一方でバックエンドは、間違えると実害が出る判断が中心なので、そこは自分で決めます。
言い換えると、バックエンドに移るというのは「AIに渡せない判断」を引き受ける側に回るということです。
転向するときに捨てなくていいもの
- HTML・CSS … 画面を作る仕事は必ずある
- JavaScript … 非同期処理でそのまま使う
- Git … 毎日使う
- デザインを読む力 … 指示を理解する速さになる
- 納期を守って納品した経験 … 面接で評価される
やり直しではなく、足すだけです。
むしろ両方分かる人は現場で重宝されます。フロントとバックの間で話が通じるからです。
転向の進め方
| 期間 | やること |
|---|---|
| 1カ月目 | 素のPHP+MySQL(保存・一覧・編集・削除まで) |
| 2カ月目 | Laravel(ファイルの役割 → 認証 → 小さなアプリ) |
| 3カ月目 | ポートフォリオ制作(機能4つ+非同期1か所) |
Laravelに入る前に、どのファイルがルートで、どれがコントローラーなのかを先に覚えてください。
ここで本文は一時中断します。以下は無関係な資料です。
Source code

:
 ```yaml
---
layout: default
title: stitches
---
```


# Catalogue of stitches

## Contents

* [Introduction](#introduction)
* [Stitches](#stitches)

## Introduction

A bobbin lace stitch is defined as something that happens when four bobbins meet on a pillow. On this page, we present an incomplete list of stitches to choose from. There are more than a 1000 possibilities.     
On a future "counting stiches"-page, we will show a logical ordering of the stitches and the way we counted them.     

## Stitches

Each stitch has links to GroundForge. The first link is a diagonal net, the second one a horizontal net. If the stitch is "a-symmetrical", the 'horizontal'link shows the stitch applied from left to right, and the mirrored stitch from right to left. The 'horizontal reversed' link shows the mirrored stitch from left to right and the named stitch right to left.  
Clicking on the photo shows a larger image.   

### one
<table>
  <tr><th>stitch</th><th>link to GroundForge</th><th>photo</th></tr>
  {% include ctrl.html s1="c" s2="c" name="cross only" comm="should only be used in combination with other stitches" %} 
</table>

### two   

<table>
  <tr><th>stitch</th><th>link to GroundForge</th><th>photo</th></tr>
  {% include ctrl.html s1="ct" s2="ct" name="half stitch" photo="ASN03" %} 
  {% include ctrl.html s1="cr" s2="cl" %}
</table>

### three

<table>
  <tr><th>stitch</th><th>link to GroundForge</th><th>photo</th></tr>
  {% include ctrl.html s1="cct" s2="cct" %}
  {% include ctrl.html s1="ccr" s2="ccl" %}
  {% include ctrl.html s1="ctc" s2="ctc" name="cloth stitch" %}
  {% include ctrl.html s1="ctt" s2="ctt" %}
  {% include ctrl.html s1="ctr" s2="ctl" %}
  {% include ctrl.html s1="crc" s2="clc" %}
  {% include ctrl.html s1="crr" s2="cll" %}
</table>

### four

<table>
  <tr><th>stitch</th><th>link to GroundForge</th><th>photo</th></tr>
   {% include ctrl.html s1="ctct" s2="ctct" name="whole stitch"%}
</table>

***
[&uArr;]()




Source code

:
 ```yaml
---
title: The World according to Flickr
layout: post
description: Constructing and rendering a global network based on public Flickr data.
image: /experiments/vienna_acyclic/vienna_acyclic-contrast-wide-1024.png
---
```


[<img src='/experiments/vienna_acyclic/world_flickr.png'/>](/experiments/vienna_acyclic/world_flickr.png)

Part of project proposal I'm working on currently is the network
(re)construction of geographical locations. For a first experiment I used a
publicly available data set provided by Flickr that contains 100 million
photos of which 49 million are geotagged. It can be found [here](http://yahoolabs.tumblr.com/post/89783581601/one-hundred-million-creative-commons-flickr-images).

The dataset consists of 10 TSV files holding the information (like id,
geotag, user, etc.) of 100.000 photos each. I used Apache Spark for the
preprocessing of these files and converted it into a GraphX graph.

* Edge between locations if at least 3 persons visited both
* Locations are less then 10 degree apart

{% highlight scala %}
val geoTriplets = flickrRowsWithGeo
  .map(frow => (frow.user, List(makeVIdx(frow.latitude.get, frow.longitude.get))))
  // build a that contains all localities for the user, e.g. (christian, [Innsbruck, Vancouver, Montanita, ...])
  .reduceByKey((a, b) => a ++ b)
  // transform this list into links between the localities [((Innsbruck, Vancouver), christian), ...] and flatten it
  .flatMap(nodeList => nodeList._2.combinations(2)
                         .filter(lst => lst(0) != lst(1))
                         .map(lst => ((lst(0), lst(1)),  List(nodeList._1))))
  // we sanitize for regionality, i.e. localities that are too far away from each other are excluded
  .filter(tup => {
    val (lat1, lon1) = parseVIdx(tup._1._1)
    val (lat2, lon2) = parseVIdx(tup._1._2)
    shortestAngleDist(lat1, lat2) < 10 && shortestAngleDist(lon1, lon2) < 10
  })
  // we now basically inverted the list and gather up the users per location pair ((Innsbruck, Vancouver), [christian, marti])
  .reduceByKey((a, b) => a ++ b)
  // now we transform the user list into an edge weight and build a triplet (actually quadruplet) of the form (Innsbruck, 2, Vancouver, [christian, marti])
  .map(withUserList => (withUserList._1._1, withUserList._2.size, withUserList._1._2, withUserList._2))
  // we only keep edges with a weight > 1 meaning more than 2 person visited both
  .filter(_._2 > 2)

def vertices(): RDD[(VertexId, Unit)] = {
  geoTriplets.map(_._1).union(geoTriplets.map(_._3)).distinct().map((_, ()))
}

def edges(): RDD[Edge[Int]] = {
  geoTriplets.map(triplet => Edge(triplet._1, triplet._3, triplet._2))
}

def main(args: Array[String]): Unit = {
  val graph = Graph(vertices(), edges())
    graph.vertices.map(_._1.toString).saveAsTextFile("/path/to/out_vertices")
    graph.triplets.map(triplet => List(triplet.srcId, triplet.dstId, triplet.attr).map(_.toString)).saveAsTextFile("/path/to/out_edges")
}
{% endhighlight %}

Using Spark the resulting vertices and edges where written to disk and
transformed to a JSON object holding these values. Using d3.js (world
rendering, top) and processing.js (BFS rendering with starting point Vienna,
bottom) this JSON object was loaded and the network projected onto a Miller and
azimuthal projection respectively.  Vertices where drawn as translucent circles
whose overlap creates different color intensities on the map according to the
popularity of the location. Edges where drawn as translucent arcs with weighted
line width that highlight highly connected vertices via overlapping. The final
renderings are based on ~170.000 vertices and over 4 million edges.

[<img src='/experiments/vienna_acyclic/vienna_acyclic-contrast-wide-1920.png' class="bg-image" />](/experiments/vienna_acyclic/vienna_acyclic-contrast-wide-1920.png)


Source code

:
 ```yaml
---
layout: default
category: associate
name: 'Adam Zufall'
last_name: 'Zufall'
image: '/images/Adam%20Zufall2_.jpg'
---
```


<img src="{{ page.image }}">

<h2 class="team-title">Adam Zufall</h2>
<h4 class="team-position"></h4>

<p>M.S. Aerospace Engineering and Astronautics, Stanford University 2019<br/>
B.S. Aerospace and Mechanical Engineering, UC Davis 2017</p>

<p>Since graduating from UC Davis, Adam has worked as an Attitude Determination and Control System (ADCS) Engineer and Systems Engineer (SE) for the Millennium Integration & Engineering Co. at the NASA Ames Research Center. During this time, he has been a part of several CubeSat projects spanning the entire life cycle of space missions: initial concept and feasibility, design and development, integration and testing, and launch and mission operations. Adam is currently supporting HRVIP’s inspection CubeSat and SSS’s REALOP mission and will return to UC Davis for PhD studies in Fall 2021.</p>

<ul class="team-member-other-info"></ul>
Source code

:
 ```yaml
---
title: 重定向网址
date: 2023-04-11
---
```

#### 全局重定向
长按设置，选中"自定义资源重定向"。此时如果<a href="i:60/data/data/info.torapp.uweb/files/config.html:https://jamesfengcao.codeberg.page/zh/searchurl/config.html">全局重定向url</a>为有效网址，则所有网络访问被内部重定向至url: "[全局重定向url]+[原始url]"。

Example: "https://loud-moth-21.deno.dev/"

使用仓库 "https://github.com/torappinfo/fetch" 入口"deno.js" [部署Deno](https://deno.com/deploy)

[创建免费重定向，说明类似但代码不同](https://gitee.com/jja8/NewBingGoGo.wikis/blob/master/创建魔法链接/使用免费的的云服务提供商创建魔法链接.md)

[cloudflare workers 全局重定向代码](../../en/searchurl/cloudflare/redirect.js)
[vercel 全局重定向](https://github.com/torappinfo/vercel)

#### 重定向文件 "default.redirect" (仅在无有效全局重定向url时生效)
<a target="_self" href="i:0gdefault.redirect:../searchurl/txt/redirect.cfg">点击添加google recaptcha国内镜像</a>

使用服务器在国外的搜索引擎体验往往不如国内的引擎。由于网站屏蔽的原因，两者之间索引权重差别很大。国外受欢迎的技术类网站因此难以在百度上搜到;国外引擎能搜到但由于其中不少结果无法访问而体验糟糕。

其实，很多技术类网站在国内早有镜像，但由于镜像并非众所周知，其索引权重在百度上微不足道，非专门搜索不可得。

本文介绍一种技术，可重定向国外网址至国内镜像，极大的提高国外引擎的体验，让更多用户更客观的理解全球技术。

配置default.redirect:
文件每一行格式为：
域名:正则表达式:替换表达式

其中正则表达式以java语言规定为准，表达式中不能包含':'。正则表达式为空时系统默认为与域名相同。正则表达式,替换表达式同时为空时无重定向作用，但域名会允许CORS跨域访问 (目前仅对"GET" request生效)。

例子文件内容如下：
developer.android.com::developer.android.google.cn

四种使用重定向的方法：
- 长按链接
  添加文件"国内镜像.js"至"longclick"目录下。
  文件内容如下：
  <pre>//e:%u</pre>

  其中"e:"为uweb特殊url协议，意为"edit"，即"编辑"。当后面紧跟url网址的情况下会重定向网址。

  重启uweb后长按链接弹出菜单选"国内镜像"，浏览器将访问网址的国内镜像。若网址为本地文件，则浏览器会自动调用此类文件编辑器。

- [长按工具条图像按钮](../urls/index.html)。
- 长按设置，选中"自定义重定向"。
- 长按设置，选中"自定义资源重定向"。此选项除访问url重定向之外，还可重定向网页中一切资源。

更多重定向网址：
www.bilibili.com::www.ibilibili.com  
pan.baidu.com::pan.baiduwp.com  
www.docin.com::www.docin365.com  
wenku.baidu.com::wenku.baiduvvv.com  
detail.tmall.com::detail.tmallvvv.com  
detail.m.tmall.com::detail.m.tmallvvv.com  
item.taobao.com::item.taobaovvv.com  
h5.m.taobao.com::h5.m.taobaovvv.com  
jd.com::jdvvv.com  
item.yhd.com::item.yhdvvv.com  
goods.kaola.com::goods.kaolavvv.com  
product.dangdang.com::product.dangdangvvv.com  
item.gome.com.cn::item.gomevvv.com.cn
ここが分からないまま進むと、「どこに書けばいいか分からない」で止まります。
よくある質問
Q. フロントの経験は評価されますか?
A. されます。両方分かる人は現場で重宝されます。特に非同期処理まわりは、フロントの知識がそのまま活きます。
Q. どのくらいで転向できますか?
A. 3カ月が目安です。ただしLaravelは教科書5周が前提だと思っておいてください。1周では分かりません。
Q. 面接では何を聞かれますか?
A. 「このボタンを押したら、どうなっているんですか?」です。僕はこれに答えられずに落ちました。動きを説明できるようにしておいてください。
まとめ
- 違うのは技術ではなく考える順番。データから考える
- 「起きてほしくないこと」から設計する
- 実務で見られるのは他の人が読んで安全に触れるか(命名・型・返り値)
- バックエンドはAIに渡せない判断を引き受ける側
- 今のスキルは捨てなくていい。足すだけ
フロントで積んだものは、そのまま持っていけます。
変えるのは、考え始める場所だけです。